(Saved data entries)

*****

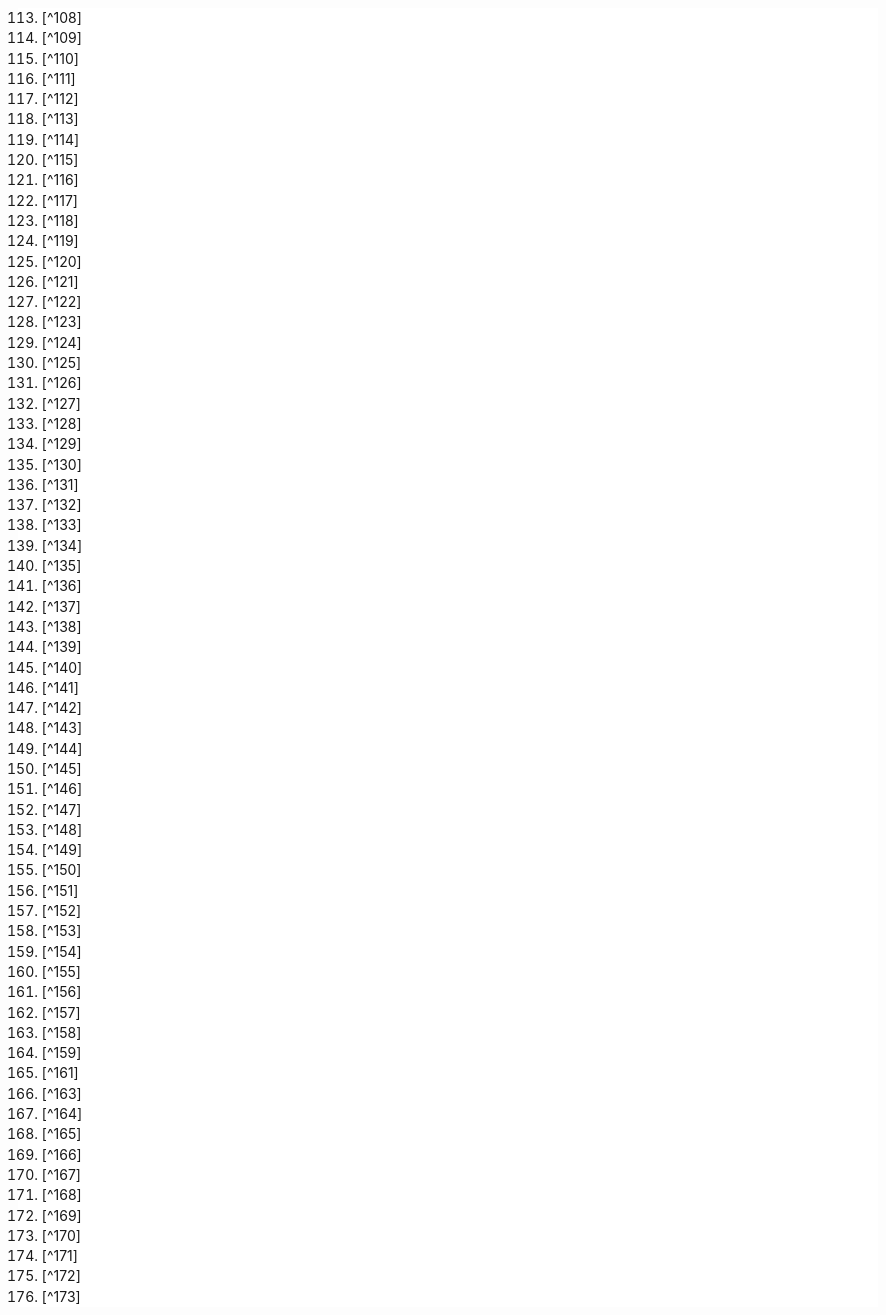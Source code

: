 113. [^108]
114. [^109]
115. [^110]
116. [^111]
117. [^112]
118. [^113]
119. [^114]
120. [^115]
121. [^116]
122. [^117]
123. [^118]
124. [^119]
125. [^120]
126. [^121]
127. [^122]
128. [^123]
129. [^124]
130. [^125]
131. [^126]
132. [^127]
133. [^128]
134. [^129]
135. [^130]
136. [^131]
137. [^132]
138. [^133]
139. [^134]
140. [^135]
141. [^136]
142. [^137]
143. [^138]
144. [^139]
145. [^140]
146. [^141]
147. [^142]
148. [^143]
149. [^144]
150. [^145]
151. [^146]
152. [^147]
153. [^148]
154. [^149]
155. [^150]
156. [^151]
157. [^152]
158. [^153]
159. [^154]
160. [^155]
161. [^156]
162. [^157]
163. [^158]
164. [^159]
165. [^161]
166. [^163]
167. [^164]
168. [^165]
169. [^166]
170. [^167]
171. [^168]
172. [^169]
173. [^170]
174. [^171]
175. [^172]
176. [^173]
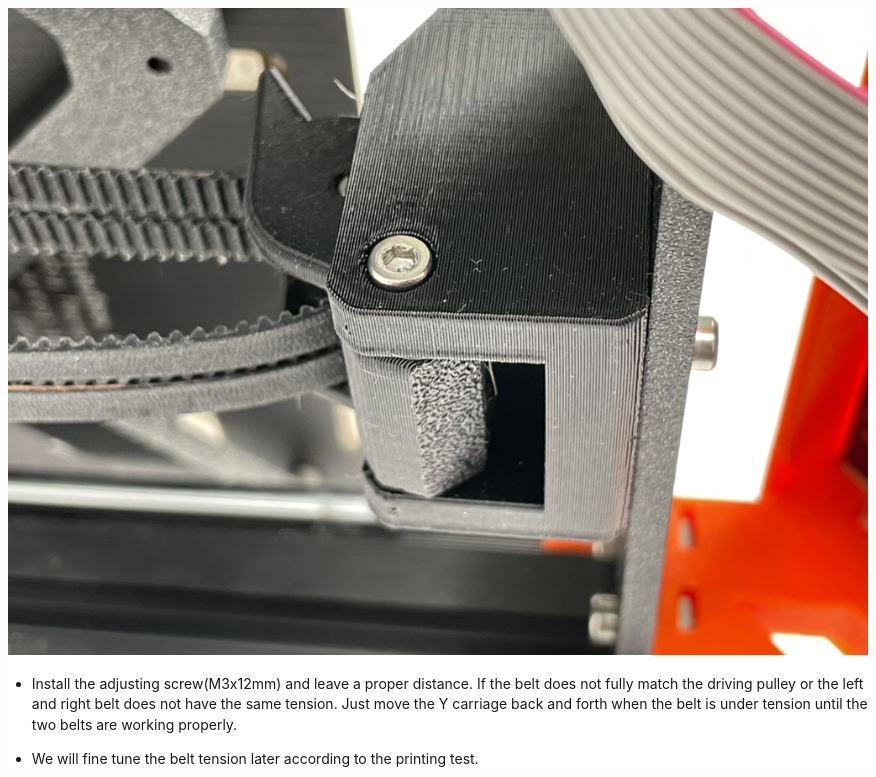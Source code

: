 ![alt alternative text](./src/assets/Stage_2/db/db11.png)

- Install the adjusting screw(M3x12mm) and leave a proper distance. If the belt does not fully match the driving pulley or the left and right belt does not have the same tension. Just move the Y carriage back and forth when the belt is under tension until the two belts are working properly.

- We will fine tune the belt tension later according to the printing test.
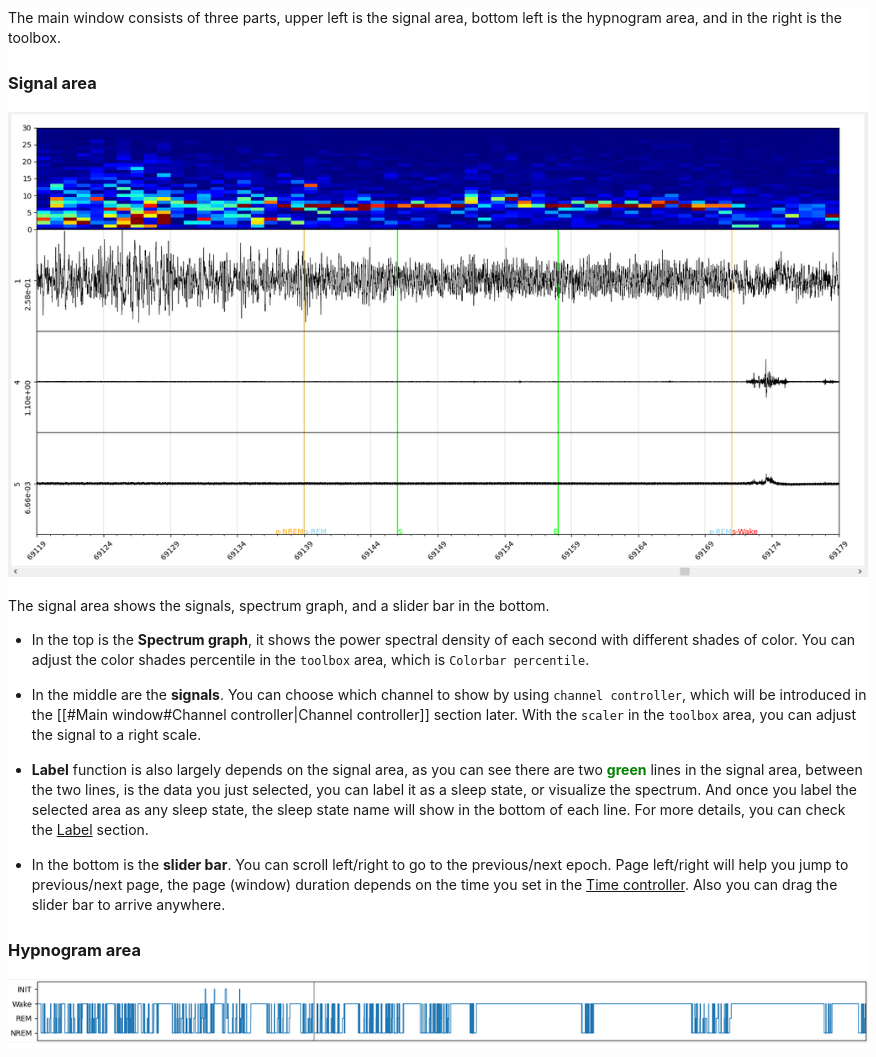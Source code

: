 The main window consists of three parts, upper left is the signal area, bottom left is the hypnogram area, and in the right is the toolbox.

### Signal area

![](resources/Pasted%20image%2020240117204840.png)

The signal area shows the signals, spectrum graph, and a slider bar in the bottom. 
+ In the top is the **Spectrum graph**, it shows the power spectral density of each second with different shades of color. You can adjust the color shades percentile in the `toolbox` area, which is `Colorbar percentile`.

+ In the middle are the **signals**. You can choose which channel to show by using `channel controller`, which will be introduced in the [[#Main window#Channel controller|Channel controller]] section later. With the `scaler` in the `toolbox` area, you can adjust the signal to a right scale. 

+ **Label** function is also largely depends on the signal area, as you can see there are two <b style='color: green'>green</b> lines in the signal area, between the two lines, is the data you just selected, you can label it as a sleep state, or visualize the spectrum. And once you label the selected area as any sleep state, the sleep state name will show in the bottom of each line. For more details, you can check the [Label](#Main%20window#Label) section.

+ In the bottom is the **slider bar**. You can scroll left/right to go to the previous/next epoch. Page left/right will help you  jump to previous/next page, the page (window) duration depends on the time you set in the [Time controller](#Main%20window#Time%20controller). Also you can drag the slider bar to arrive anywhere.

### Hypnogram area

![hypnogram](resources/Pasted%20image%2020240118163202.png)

*****

Reply with one number only: the count of lines in the entries that contain "resources".

2